Le Comité invite l’État partie à s’occuper particulièrement des besoins des rurales et des femmes de diverses ethnies. Il prie l’État partie de veiller à ce que les rurales aient accès aux soins de santé, à l’éducation, à la justice, à l’eau potable, à l’électricité, aux terres et aux travaux rémunérateurs. Il lui recommande de suivre de près l’application du Cadre stratégique mauritanien de lutte contre la pauvreté afin de veiller à ce que ses perspectives sexospécifiques soient prises en compte. Le Comité recommande aussi que l’État partie réunisse des données sur la situation des rurales et les incorpore avec une analyse dans son prochain rapport périodique. Enfin, il prie l’État partie de brosser dans le même rapport un tableau clair de la situation des femmes appartenant à diverses ethnies.

Le Comité se déclare inquiet de ce que le Code de la personne contient des dispositions pouvant discriminer contre les femmes mariées, notamment s’agissant de la gestion des biens et de la persistance de la légalité de la polygamie et de la répudiation.

Le Comité prie l’État partie d’accélérer la réforme du mariage et du droit de la famille et d’éliminer toutes les dispositions discriminatoires afin que les deux sexes aient les mêmes droits et les mêmes obligations, conformément aux articles 15 et 16 de la Convention et à la recommandation générale 21 du Comité.

Le Comité encourage l’État partie à ratifier le Protocole facultatif se rapportant à la Convention sur l’élimination de toutes les formes de discrimination à l’égard des femmes, et à accepter dès que possible l’amendement au paragraphe 1 de l’article 20 de la Convention concernant la périodicité de ses réunions.

Le Comité engage l’État partie à tenir le plus grand compte, dans l’exécution de ses obligations selon la Convention, de la Déclaration et du Programme d’action de Beijing qui renforcent les dispositions de la Convention, et il le prie de donner dans son prochain rapport périodique des renseignements à cet égard.

Le Comité souligne que l’exécution intégrale et efficace de la Convention est indispensable pour atteindre les objectifs du Millénaire pour le développement.
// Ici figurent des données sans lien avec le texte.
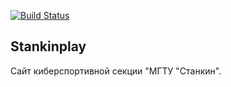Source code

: [![Build Status](https://api.travis-ci.org/Exitialis/stankinplay.svg)](https://api.travis-ci.org/Exitialis/stankinplay)

## Stankinplay

Сайт киберспортивной секции "МГТУ "Станкин".
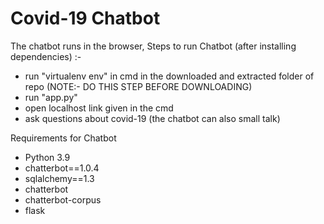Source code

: # Covid-19 Chatbot
The chatbot runs in the browser, Steps to run Chatbot (after installing dependencies) :-
 - run "virtualenv env" in cmd in the downloaded and extracted folder of repo (NOTE:- DO THIS STEP BEFORE DOWNLOADING)
 - run "app.py" 
 - open localhost link given in the cmd
 - ask questions about covid-19 (the chatbot can also small talk)
 
Requirements for Chatbot
- Python 3.9
- chatterbot==1.0.4
- sqlalchemy==1.3
- chatterbot
- chatterbot-corpus
- flask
Dans tous les efforts visant à les réaliser, il préconise donc l’inclusion d’une perspective sexospécifique et la prise en compte explicite des dispositions de la Convention et il prie l’État partie de donner des renseignements à cet égard dans son prochain rapport périodique.
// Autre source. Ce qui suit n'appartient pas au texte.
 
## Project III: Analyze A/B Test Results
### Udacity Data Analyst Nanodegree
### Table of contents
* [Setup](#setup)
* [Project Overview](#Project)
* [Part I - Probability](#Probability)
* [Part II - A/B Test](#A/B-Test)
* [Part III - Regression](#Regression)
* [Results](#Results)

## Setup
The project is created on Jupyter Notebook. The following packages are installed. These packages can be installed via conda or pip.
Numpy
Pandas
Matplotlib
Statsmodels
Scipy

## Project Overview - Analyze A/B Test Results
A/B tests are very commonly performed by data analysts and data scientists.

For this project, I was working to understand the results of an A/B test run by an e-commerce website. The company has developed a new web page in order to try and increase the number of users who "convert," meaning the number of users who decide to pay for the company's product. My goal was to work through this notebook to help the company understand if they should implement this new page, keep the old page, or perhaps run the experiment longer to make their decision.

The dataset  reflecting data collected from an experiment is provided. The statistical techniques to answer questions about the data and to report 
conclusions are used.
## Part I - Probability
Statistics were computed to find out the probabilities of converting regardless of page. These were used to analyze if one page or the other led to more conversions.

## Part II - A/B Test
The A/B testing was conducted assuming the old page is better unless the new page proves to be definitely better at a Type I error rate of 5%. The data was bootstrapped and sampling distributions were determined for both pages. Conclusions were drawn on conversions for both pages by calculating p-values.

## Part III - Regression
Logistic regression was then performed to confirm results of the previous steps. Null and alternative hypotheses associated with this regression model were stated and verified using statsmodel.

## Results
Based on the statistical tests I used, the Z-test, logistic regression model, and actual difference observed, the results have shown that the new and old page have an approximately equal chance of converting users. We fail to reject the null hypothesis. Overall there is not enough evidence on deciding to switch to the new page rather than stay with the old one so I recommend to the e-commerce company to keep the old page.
Le Comité note que l’adhésion des États aux sept grands instruments internationaux concernant les droits de l’homme aide les femmes à en jouir ainsi que de leurs libertés fondamentales dans tous les domaines de la vie. Il encourage donc le Gouvernement mauritanien à envisager de ratifier le traité auquel il n’est pas encore partie, à savoir la Convention internationale sur la protection des droits de tous les travailleurs migrants et des membres de leur famille.
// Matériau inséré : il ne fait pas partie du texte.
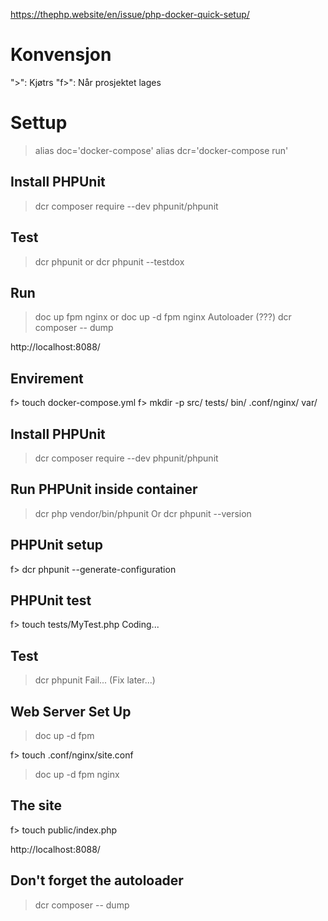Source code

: 
https://thephp.website/en/issue/php-docker-quick-setup/

# Konvensjon
">": Kjøtrs
"f>": Når prosjektet lages


# Settup

> alias doc='docker-compose'
> alias dcr='docker-compose run'

## Install PHPUnit
> dcr composer require --dev phpunit/phpunit

## Test
> dcr phpunit
or
> dcr phpunit --testdox

## Run
> doc up fpm nginx
or
> doc up -d fpm nginx
Autoloader (???)
> dcr composer -- dump

http://localhost:8088/


## Envirement
f> touch docker-compose.yml
f> mkdir -p src/ tests/ bin/ .conf/nginx/ var/

## Install PHPUnit
> dcr composer require --dev phpunit/phpunit

## Run PHPUnit inside container
> dcr php vendor/bin/phpunit
Or
> dcr phpunit --version

## PHPUnit setup
f> dcr phpunit  --generate-configuration

## PHPUnit test
f> touch tests/MyTest.php
Coding...

## Test
> dcr phpunit
Fail... (Fix later...)

## Web Server Set Up
> doc up -d fpm 

f> touch .conf/nginx/site.conf

> doc up -d fpm nginx

## The site
f> touch public/index.php

http://localhost:8088/

## Don't forget the autoloader
> dcr composer -- dump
Le Comité demande que soient largement diffusées en Mauritanie les présentes observations finales afin d’y faire connaître à la population et notamment aux fonctionnaires, aux politiques, aux parlementaires et aux organisations de défense des femmes et des droits de l’homme, les mesures prises pour instaurer en droit et en fait l’égalité des sexes ainsi que les autres mesures voulues à cet égard. Le Comité prie l’État partie de continuer de diffuser largement, notamment auprès des organisations de défense des femmes et des droits de l’homme, la Convention, son Protocole facultatif, les recommandations générales du Comité, la Déclaration et le Programme d’action de Beijing et le texte issu de la vingt-troisième session extraordinaire de l’Assemblée générale et intitulé « Les femmes en l’an 2000 : égalité entre les sexes, développement et paix pour le XXI e siècle ».

Le Comité prie l’État partie de tenir compte des préoccupations exprimées dans les présentes observations finales lorsque, conformément à l’article 18 de la Convention, il établira son prochain rapport périodique. Il l’invite à présenter son deuxième rapport périodique, qui était attendu en juin 2006, et son troisième rapport périodique, attendu en juin 2010, sous forme de rapport unique en 2010.